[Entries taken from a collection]
:::::

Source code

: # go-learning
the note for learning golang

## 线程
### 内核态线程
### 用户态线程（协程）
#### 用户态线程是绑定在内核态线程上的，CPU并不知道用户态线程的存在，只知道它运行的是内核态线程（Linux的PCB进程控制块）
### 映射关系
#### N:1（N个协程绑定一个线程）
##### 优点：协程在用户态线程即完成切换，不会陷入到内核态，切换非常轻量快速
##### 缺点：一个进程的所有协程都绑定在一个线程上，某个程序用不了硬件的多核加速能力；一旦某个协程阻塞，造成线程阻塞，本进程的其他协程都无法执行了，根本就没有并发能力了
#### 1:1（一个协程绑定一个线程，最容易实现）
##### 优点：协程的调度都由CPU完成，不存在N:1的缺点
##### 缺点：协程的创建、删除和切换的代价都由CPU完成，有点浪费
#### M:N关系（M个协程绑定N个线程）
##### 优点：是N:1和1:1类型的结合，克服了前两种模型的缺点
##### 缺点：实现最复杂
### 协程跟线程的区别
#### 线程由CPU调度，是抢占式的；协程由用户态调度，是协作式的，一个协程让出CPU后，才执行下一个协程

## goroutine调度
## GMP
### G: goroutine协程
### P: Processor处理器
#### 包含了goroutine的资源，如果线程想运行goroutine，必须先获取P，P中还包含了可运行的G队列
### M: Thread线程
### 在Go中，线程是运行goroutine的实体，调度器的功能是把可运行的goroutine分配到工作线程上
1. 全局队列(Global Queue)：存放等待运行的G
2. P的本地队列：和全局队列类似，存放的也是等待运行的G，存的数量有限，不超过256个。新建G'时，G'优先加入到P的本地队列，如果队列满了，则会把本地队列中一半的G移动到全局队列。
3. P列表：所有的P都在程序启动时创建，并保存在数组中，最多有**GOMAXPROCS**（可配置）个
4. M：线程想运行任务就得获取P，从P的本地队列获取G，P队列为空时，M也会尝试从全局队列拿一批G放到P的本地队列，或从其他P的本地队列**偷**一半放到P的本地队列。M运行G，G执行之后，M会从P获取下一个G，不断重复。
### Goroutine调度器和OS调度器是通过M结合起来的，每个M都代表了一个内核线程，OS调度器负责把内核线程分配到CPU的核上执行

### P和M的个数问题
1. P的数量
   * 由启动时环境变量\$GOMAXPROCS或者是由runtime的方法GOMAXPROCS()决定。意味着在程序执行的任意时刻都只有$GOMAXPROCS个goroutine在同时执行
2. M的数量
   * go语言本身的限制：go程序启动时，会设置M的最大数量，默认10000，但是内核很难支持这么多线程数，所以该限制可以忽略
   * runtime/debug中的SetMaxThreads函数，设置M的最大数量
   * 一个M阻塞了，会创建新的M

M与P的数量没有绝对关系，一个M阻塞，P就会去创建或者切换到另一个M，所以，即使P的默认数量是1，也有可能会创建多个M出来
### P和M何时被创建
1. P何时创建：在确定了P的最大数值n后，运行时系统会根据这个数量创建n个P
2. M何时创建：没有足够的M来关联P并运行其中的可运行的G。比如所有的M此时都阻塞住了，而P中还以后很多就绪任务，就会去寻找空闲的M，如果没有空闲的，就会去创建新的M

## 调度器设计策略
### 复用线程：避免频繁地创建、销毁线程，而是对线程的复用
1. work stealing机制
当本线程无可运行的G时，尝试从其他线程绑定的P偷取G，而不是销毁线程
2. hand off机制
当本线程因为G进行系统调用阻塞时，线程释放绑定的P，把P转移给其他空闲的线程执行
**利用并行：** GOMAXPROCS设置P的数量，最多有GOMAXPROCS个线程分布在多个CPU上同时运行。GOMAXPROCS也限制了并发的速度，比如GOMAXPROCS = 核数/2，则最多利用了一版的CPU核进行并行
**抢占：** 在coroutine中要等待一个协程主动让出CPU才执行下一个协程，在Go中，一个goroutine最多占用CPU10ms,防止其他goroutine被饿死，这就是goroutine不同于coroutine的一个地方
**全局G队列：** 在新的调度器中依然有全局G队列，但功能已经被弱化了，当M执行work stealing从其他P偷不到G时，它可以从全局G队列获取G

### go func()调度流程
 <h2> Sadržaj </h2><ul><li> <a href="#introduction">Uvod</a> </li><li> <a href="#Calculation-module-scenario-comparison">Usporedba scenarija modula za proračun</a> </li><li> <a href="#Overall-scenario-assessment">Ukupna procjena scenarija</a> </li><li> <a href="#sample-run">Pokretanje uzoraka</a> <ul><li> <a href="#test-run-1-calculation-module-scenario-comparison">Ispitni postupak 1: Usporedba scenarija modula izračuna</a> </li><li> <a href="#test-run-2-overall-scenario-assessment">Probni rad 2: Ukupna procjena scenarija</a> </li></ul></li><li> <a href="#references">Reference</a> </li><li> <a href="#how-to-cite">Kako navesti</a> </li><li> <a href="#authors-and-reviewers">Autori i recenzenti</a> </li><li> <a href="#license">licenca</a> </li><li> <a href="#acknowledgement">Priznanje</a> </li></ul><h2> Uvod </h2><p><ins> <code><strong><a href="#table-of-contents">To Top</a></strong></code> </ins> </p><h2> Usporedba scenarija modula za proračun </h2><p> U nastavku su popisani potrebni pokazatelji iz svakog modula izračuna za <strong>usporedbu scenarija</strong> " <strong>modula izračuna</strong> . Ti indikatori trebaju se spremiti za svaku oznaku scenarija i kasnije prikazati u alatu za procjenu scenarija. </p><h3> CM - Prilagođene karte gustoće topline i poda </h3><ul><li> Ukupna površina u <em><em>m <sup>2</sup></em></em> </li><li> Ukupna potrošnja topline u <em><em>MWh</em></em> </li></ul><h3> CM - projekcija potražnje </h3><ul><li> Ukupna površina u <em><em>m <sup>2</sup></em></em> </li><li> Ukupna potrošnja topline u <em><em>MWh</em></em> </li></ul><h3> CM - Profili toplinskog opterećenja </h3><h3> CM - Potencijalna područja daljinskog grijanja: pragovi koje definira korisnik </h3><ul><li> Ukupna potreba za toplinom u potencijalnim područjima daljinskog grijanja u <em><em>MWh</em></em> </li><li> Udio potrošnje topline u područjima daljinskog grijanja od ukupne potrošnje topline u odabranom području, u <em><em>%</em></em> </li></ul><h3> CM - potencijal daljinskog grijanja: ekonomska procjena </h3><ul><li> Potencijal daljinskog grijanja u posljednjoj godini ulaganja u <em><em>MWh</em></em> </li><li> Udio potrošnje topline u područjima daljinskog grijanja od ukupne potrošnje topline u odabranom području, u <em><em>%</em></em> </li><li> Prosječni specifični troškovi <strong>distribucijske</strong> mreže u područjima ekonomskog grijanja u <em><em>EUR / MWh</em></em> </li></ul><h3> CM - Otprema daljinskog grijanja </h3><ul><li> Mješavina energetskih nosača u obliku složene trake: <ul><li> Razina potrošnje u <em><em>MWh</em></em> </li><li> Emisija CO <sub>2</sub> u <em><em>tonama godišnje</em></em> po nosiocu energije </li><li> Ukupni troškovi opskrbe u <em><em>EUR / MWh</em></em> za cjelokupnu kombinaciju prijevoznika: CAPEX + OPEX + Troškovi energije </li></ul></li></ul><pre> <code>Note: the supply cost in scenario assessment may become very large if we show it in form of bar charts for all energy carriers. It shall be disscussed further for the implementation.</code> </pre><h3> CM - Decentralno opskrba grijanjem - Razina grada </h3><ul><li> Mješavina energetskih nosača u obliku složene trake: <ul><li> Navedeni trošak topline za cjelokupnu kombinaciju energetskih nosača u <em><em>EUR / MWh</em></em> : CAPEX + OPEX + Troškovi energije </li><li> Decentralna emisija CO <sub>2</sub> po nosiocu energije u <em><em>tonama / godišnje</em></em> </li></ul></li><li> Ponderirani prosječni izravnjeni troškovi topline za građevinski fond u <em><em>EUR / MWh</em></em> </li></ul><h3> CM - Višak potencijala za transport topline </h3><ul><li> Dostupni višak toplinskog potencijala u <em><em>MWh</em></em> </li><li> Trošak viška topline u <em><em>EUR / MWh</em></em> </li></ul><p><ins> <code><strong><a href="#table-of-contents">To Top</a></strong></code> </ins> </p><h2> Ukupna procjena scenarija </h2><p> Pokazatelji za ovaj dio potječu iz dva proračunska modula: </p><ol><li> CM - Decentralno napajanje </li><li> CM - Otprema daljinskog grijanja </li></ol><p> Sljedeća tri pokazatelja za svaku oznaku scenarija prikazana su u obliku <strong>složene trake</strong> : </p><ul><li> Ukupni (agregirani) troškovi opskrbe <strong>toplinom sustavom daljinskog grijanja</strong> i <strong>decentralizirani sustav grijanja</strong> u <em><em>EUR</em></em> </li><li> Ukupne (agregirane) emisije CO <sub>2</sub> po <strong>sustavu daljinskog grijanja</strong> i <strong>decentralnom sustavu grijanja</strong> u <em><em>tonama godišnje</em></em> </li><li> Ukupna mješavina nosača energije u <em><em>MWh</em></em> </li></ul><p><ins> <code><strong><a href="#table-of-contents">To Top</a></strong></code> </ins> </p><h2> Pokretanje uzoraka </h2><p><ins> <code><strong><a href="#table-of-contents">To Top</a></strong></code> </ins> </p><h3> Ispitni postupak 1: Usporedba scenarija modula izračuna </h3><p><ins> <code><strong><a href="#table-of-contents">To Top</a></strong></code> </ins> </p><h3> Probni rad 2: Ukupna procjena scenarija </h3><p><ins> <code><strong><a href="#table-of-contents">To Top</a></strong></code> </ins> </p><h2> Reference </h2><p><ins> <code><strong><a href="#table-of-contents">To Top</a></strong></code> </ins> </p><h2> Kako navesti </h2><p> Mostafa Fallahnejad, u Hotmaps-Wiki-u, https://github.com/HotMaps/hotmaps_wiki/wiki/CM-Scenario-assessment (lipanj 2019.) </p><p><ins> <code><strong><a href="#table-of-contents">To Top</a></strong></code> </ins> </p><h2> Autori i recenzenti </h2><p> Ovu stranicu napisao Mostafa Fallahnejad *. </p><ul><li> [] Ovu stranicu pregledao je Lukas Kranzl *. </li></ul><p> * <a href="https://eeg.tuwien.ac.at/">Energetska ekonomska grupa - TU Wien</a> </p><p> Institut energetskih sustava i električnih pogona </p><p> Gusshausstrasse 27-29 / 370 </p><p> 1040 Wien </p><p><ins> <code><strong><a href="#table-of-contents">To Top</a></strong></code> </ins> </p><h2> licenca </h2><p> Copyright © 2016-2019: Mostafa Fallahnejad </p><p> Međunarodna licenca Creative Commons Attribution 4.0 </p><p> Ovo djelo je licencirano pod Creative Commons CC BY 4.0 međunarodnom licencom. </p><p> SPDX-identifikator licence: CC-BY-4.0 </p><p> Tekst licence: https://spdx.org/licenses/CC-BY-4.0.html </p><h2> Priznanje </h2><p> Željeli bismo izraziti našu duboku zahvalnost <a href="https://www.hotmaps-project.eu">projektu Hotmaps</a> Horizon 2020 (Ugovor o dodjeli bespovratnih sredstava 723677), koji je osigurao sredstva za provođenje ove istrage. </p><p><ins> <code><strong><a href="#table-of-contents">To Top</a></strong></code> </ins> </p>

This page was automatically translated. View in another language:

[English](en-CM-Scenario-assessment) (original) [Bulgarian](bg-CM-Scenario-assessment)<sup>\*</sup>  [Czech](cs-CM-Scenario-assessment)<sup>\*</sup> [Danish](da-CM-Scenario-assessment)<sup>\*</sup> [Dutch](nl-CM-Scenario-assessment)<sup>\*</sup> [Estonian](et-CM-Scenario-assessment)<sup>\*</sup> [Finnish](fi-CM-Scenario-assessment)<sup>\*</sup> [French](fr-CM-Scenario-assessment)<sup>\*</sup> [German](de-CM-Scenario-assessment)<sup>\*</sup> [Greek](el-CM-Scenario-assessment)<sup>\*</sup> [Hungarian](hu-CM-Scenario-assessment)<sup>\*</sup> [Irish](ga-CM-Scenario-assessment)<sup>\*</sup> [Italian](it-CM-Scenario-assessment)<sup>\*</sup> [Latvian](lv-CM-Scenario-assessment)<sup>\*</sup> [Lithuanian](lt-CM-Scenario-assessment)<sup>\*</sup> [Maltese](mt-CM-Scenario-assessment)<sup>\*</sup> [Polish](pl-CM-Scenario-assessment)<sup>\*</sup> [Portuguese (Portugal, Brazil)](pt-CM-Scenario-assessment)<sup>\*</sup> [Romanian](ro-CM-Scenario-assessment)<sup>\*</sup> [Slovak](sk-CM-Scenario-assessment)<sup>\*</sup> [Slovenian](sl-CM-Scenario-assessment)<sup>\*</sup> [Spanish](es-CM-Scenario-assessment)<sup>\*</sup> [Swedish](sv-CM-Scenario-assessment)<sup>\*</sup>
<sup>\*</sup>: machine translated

:::::

> [YOUR GOAL]: Once the line with "the note for learning golang" is found in the records above, print exactly that line and every line after it through the line with "1. P何时创建：在确定了P的最大数值n后，运行时系统会根据这个数量创建n个P".

> [EXERCISE OUTPUT]:
the note for learning golang

## 线程
### 内核态线程
### 用户态线程（协程）
#### 用户态线程是绑定在内核态线程上的，CPU并不知道用户态线程的存在，只知道它运行的是内核态线程（Linux的PCB进程控制块）
### 映射关系
#### N:1（N个协程绑定一个线程）
##### 优点：协程在用户态线程即完成切换，不会陷入到内核态，切换非常轻量快速
##### 缺点：一个进程的所有协程都绑定在一个线程上，某个程序用不了硬件的多核加速能力；一旦某个协程阻塞，造成线程阻塞，本进程的其他协程都无法执行了，根本就没有并发能力了
#### 1:1（一个协程绑定一个线程，最容易实现）
##### 优点：协程的调度都由CPU完成，不存在N:1的缺点
##### 缺点：协程的创建、删除和切换的代价都由CPU完成，有点浪费
#### M:N关系（M个协程绑定N个线程）
##### 优点：是N:1和1:1类型的结合，克服了前两种模型的缺点
##### 缺点：实现最复杂
### 协程跟线程的区别
#### 线程由CPU调度，是抢占式的；协程由用户态调度，是协作式的，一个协程让出CPU后，才执行下一个协程

## goroutine调度
## GMP
### G: goroutine协程
### P: Processor处理器
#### 包含了goroutine的资源，如果线程想运行goroutine，必须先获取P，P中还包含了可运行的G队列
### M: Thread线程
### 在Go中，线程是运行goroutine的实体，调度器的功能是把可运行的goroutine分配到工作线程上
1. 全局队列(Global Queue)：存放等待运行的G
2. P的本地队列：和全局队列类似，存放的也是等待运行的G，存的数量有限，不超过256个。新建G'时，G'优先加入到P的本地队列，如果队列满了，则会把本地队列中一半的G移动到全局队列。
3. P列表：所有的P都在程序启动时创建，并保存在数组中，最多有**GOMAXPROCS**（可配置）个
4. M：线程想运行任务就得获取P，从P的本地队列获取G，P队列为空时，M也会尝试从全局队列拿一批G放到P的本地队列，或从其他P的本地队列**偷**一半放到P的本地队列。M运行G，G执行之后，M会从P获取下一个G，不断重复。
### Goroutine调度器和OS调度器是通过M结合起来的，每个M都代表了一个内核线程，OS调度器负责把内核线程分配到CPU的核上执行

### P和M的个数问题
1. P的数量
   * 由启动时环境变量\$GOMAXPROCS或者是由runtime的方法GOMAXPROCS()决定。意味着在程序执行的任意时刻都只有$GOMAXPROCS个goroutine在同时执行
2. M的数量
   * go语言本身的限制：go程序启动时，会设置M的最大数量，默认10000，但是内核很难支持这么多线程数，所以该限制可以忽略
   * runtime/debug中的SetMaxThreads函数，设置M的最大数量
   * 一个M阻塞了，会创建新的M

M与P的数量没有绝对关系，一个M阻塞，P就会去创建或者切换到另一个M，所以，即使P的默认数量是1，也有可能会创建多个M出来
### P和M何时被创建
1. P何时创建：在确定了P的最大数值n后，运行时系统会根据这个数量创建n个P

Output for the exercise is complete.